Fake news poses challenge here and abroad

A survey of adults in the U.S. showed that 75 percent thought fake news headlines they had encountered were accurate. Those using Facebook as a major source of news were particularly vulnerable to news scams. Republicans were also likely to misread the news with 84 percent rating fake news headlines as accurate compared to 71 percent of Democrats. (BuzzFeed News, December 6, 2016, by Craig Silverman and Jeremy Singer-Vine)

The Guardian reports that fake news is a world-wide problem. Guardian reporters looked at Germany, France, Myanmar, Italy, China, Brazil, Australia, and India and found instances of fake news stories or at the least evidence of lies spreading on Facebook. (The Guardian, December 2, 2016, by Kate Connolly, Angelique Chrisafis, Poppy McPherson, Stephanie Kirchgaessner, Benjamin Haas, Dominic Phillips Elle Hunt and Michael Safi)

One of the most egregious instances of the threat posed by fake news ended badly for a father and former firefighter who believed a fake story that Hillary Clinton was running a secret child sex ring in a pizza place in Washington, D.C. The man drove from North Carolina to investigate and found nothing but got himself arrested for terrorizing customers and employees with an assault rifle. (The Washington Post, December 6, 2016, by Marc Fisher, John Woodrow Cox and Peter Hermann)

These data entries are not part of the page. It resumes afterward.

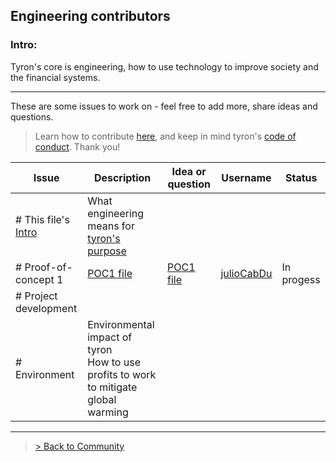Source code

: ## Engineering contributors
### Intro:
Tyron's core is engineering, how to use technology to improve society and the financial systems.

---
These are some issues to work on - feel free to add more, share ideas and questions.

> Learn how to contribute [here](https://github.com/tyronNetwork/tyron/blob/master/CONTRIBUTING.md), and keep in mind tyron's [code of conduct](https://github.com/tyronNetwork/tyron/blob/master/CODE_OF_CONDUCT.md). Thank you!

| Issue | Description | Idea or question | Username | Status |
|---|---|---|---|---|
|# This file's [Intro](#intro) | What engineering means for [tyron's purpose](https://www.tyron.network/#the-purpose-of-tyron)|
|# Proof-of-concept 1 | [POC1 file](https://github.com/tyronNetwork/tyron/blob/master/engineering/POCs/POC1.md) | [POC1 file](https://github.com/tyronNetwork/tyron/blob/master/engineering/POCs/POC1.md) | [julioCabDu](https://github.com/julioCabDu/) |In progess|
|# Project development |
|# Environment |Environmental impact of tyron <br/> How to use profits to work to mitigate global warming | 

---

> <a href="/community"> > Back to Community </a>
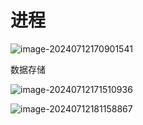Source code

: # 进程

 

![image-20240712170901541](C:\Users\30780\AppData\Roaming\Typora\typora-user-images\image-20240712170901541.png)

数据存储

![image-20240712171510936](C:\Users\30780\AppData\Roaming\Typora\typora-user-images\image-20240712171510936.png)

![image-20240712181158867](C:\Users\30780\AppData\Roaming\Typora\typora-user-images\image-20240712181158867.png)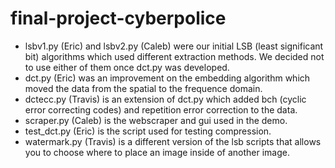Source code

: # final-project-cyberpolice

- lsbv1.py (Eric) and lsbv2.py (Caleb) were our initial LSB (least significant bit) algorithms which used different extraction methods. We decided not to use either of them once dct.py was developed.
- dct.py (Eric) was an improvement on the embedding algorithm which moved the data from the spatial to the frequence domain.
- dctecc.py (Travis) is an extension of dct.py which added bch (cyclic error correcting codes) and repetition error correction to the data.
- scraper.py (Caleb) is the webscraper and gui used in the demo.
- test_dct.py (Eric) is the script used for testing compression.
- watermark.py (Travis) is a different version of the lsb scripts that allows you to choose where to place an image inside of another image.
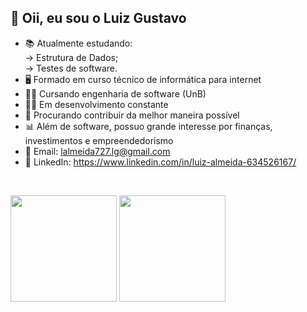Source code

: ## 👋 Oii, eu sou o Luiz Gustavo

- 📚 Atualmente estudando:
<br/>  -> Estrutura de Dados;
<br/>  -> Testes de software.
- 🖥 Formado em curso técnico de informática para internet
- 👨‍🎓 Cursando engenharia de software (UnB)
- 👨‍💻 Em desenvolvimento constante
- 🤝 Procurando contribuir da melhor maneira possível
- 📊 Além de software, possuo grande interesse por finanças, investimentos e empreendedorismo
- 📩 Email: lalmeida727.lg@gmail.com
- 🏢 LinkedIn: https://www.linkedin.com/in/luiz-almeida-634526167/

<br>
<p align="left">
  <img height="170em" src="https://github-readme-stats-eight-theta.vercel.app/api/top-langs/?username=LuizGust4vo&layout=compact&langs_count=7&theme=chartreuse-dark"/>
  <img height="170em" src="https://github-readme-stats.vercel.app/api?username=LuizGust4vo&show_icons=true&theme=chartreuse-dark"/>
</p>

Facebook has applied for a patent of a tool it hopes to use to identify objectionable content and stop the flood of bogus information online. “The system described in the application is largely consistent with Facebook’s own descriptions of how it currently handles objectionable content. But it also adds a layer of machine learning to make reporting bad posts more efficient, and to help the system learn common markers of objectionable content over time — tools that sound similar to the anticipatory flagging that Zuckerberg says is needed to combat fake news,” writes Casey Newton in The Verge, December 7, 2016.